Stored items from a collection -

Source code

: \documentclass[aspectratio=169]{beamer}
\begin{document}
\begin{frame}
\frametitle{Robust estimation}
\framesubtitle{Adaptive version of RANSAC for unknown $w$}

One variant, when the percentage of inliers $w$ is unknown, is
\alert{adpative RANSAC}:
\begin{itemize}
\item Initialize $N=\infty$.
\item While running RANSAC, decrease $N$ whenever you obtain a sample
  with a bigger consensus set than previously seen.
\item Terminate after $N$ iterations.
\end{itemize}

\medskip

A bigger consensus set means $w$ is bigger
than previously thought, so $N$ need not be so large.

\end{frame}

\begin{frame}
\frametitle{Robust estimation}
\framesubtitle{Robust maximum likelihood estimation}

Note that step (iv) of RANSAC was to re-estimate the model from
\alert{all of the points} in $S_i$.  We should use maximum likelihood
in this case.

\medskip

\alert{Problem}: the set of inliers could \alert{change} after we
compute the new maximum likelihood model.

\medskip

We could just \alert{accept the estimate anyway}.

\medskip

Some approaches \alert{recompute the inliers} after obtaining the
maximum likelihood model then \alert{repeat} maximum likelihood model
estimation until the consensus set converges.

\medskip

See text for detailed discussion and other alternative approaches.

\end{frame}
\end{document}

---

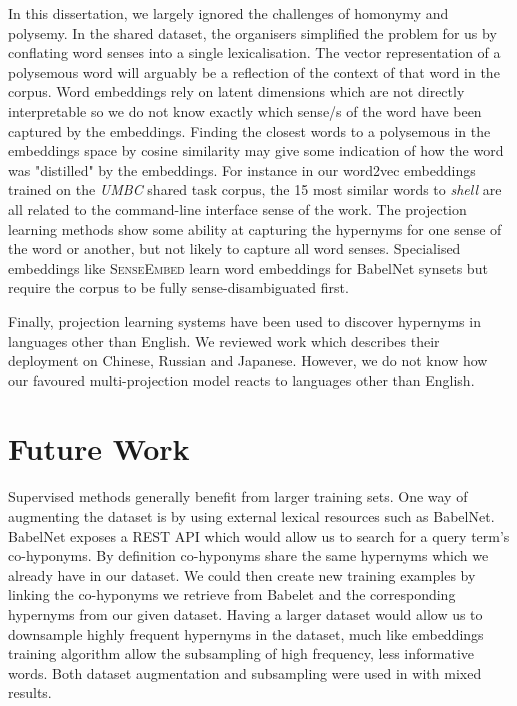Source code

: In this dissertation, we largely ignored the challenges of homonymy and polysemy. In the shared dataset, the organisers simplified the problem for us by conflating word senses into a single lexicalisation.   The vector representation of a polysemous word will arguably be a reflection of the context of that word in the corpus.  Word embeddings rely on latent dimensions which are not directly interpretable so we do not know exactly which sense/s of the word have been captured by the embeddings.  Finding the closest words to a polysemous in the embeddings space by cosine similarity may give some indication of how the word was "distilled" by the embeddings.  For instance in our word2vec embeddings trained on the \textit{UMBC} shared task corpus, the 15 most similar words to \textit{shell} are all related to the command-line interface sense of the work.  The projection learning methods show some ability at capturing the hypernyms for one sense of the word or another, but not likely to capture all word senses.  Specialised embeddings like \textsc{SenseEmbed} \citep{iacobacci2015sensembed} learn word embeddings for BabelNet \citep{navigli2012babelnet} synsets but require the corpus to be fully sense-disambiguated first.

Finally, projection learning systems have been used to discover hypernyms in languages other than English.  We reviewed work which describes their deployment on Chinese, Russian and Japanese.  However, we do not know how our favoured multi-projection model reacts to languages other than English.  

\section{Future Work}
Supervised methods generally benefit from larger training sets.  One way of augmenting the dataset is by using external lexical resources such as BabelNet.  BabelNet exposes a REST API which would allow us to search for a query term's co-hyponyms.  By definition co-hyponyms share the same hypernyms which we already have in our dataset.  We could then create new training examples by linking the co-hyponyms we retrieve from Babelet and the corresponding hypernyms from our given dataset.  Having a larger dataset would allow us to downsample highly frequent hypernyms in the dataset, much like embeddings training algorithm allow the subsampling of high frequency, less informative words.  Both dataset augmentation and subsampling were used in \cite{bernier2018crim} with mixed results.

Work order -
Report, from the entries above, each line where "maximum" is found.

Task solution -
\framesubtitle{Robust maximum likelihood estimation}
\alert{all of the points} in $S_i$.  We should use maximum likelihood
compute the new maximum likelihood model.
maximum likelihood model then \alert{repeat} maximum likelihood model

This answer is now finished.